Your task is to repeat exactly the lines below between the line holding "- Documents of" and the line holding "A list of bots", inclusive, and only those.

═════ DATA EXTRACTS ═════

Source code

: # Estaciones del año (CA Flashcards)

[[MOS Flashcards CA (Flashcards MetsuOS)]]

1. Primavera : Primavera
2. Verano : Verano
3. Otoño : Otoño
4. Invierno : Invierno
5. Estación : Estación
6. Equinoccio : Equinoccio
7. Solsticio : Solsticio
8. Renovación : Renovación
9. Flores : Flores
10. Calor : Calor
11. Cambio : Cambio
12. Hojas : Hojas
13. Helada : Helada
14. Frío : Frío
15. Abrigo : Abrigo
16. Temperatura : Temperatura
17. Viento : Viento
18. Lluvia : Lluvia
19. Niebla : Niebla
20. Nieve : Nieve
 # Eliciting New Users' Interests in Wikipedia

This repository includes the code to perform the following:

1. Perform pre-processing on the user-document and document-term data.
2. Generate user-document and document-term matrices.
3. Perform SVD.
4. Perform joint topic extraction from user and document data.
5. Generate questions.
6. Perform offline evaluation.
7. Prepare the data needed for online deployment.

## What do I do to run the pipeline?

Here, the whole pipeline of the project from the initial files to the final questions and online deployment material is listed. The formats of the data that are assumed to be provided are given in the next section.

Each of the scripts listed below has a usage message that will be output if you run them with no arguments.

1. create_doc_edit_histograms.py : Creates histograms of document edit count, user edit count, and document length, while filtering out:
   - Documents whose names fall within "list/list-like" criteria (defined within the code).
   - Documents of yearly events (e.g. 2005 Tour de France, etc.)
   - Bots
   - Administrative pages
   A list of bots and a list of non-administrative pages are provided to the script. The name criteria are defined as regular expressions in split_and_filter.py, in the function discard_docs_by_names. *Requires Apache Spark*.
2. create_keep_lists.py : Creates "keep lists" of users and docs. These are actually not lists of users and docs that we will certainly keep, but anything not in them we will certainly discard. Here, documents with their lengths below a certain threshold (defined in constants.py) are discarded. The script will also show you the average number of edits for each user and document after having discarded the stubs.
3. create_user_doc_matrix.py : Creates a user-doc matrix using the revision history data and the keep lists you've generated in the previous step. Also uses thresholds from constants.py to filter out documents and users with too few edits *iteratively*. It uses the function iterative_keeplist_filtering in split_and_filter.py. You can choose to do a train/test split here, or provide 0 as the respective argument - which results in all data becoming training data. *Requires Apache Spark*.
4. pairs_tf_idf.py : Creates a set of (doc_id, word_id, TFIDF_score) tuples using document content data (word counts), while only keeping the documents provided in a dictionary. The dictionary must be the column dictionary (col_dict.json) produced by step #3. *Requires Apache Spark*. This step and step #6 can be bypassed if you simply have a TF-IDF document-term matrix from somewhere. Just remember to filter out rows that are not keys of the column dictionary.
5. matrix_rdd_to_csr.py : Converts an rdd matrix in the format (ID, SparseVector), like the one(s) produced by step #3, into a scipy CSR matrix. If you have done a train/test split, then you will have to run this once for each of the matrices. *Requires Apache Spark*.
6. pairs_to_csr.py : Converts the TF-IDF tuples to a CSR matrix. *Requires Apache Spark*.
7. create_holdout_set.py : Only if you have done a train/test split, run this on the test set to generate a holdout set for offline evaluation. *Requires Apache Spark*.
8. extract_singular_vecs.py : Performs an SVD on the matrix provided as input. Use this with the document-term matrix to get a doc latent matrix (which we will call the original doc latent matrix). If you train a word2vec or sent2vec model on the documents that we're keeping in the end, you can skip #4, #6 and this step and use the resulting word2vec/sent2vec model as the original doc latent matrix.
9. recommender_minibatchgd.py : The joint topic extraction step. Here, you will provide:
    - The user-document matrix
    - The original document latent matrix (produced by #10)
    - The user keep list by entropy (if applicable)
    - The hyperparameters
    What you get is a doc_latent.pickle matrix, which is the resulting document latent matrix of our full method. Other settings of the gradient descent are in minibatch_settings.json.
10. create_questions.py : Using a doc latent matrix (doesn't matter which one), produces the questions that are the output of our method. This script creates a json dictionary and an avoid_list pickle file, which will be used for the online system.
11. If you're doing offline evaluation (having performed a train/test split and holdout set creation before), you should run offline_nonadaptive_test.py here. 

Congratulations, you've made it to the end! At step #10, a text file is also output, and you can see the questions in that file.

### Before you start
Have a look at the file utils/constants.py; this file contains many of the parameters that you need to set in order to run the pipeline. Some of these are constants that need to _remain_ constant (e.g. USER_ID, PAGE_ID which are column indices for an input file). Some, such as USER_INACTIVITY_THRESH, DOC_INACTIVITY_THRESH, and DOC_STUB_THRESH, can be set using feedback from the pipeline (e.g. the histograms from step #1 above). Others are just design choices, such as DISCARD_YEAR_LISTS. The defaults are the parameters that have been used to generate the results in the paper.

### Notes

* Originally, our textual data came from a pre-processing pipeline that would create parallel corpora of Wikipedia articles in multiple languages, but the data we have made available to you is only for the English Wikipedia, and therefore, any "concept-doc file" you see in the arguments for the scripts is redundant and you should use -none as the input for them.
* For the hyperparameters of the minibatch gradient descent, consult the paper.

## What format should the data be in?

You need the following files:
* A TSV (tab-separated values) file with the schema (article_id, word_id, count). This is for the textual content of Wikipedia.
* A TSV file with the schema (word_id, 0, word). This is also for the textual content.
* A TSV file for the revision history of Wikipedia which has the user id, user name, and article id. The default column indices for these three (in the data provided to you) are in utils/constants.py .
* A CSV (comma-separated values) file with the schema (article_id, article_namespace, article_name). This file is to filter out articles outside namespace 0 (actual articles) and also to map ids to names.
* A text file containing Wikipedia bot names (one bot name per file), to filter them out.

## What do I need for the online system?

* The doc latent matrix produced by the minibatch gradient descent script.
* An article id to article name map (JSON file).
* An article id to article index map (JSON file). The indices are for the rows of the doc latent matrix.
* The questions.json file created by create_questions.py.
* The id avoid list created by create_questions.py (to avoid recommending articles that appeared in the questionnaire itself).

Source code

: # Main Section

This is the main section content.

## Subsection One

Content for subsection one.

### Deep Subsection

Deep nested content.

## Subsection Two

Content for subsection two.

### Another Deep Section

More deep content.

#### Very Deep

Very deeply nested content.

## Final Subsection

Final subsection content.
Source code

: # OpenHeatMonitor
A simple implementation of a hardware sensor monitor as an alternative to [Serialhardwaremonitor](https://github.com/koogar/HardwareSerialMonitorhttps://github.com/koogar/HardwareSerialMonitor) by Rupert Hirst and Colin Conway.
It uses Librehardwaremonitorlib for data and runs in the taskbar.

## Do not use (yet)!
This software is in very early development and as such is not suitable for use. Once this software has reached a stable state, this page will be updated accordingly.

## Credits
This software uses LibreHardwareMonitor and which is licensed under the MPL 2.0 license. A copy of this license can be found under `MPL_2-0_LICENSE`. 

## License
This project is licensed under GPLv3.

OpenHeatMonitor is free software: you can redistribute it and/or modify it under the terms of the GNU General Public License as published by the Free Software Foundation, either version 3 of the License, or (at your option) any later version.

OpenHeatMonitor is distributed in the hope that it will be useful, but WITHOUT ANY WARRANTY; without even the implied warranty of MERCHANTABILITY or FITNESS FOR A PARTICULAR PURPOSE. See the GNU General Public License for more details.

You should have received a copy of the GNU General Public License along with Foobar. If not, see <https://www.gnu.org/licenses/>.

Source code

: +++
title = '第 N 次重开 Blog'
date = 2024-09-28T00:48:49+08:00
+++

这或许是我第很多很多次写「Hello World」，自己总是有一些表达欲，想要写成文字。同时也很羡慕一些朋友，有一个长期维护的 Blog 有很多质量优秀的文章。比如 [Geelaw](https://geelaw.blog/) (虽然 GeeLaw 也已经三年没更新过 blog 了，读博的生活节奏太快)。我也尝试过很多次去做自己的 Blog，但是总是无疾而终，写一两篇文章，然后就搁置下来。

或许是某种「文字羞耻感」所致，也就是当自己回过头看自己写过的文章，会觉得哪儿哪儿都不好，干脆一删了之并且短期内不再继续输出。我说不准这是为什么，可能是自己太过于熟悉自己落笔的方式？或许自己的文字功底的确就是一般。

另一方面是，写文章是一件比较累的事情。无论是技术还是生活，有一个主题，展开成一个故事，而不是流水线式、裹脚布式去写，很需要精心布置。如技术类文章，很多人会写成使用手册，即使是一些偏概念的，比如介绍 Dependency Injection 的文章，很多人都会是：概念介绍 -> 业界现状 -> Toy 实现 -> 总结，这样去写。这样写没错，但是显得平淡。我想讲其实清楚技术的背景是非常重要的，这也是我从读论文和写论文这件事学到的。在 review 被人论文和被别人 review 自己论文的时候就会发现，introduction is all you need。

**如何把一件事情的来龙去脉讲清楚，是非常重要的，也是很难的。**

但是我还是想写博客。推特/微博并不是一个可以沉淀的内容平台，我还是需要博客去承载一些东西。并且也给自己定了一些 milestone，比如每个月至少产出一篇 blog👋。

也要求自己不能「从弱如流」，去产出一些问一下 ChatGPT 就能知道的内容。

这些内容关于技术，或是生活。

═════

## [ANSWER BOX]
   - Documents of yearly events (e.g. 2005 Tour de France, etc.)
   - Bots
   - Administrative pages
   A list of bots and a list of non-administrative pages are provided to the script. The name criteria are defined as regular expressions in split_and_filter.py, in the function discard_docs_by_names. *Requires Apache Spark*.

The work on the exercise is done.